Fast-forward to the mains, and here we were more than happy. Ms Food-Taster's leg of lamb (at 390 Rbs the priciest item on the entire menu) was so tender it fell apart out of sheer desire to please the eager eater - happiness and bliss quickly returned, although further comment was mostly muted by appreciative lip-smacking noises. I fared just as happily with the trout with fennel & herbs, and in fact the roast fennel proved a highlight - I'd expect just a smidgeon of it tucked inside the trout, but it came as a garnish. The trout itself was perfectly prepared, moist, and fragrant from a lemon-herb marinade. Paradise, it seemed, was available on earth, and for cash prices… but some element of earthly woe was needed to prevent us just floating away in ecstasy, and this was provided in the form of the most stylishly impractical serving-style of 2006… serving the whole fish on a rimless wooden slat the same width as the fish. Open the thing to remove the bones - and fish-juices lap-out all over the table. Any angle of attack here will produce the same graceless results. I found myself longing for that tired cliche of old-fashioned dining habits - a normal plate? You can't take me anywhere, you see.

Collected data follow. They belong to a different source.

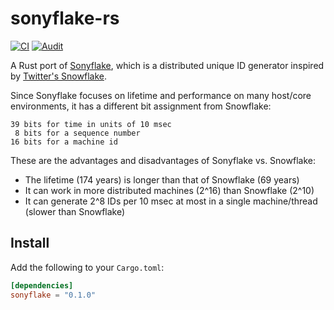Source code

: # sonyflake-rs

[![CI](https://github.com/bahlo/sonyflake-rs/workflows/CI/badge.svg)](https://github.com/bahlo/sonyflake-rs/actions?query=workflow%3ACI)
[![Audit](https://github.com/bahlo/sonyflake-rs/workflows/Audit/badge.svg)](https://github.com/bahlo/sonyflake-rs/actions?query=workflow%3AAudit)


A Rust port of [Sonyflake](https://github.com/sony/sonyflake), which is a distributed unique ID generator inspired by [Twitter's Snowflake](https://blog.twitter.com/2010/announcing-snowflake).

Since Sonyflake focuses on lifetime and performance on many host/core environments, it has a different bit assignment from Snowflake:

```
39 bits for time in units of 10 msec
 8 bits for a sequence number
16 bits for a machine id
```

These are the advantages and disadvantages of Sonyflake vs. Snowflake:

* The lifetime (174 years) is longer than that of Snowflake (69 years)
* It can work in more distributed machines (2^16) than Snowflake (2^10)
* It can generate 2^8 IDs per 10 msec at most in a single machine/thread (slower than Snowflake)

## Install

Add the following to your `Cargo.toml`:
```toml
[dependencies]
sonyflake = "0.1.0"
```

We finished-off sharing a largish dessert portion of fresh melon slices (80 Rbs) - Ms Taster would have preferred them ready-peeled, but the old hippy within me appreciated the absence of such supermarket-style convenience. Despite a single sad soup slip-up and a perverse plating pecadillo, the whole experience was succour for both body and soul, and for prices last seen in Moscow when the Metro used green-plastic tokens. This happy combo of bonhomie and wallet-friendliness attracts a crowd, and although it's exactly the kind of place you'd like to drop into when you can't be arsed to make supper at home, in fact you'll probably have to book a table if you plan coming after 8pm - the venue is small and they’re chronically short of tables. The kitchen closes at 11pm, but you can munch your dessert and raid the drinks-menu for bargains until midnight. They even take credit cards and allow you to smoke if you wish. Get rid of the Beatles tape guys, and it's a winning formula.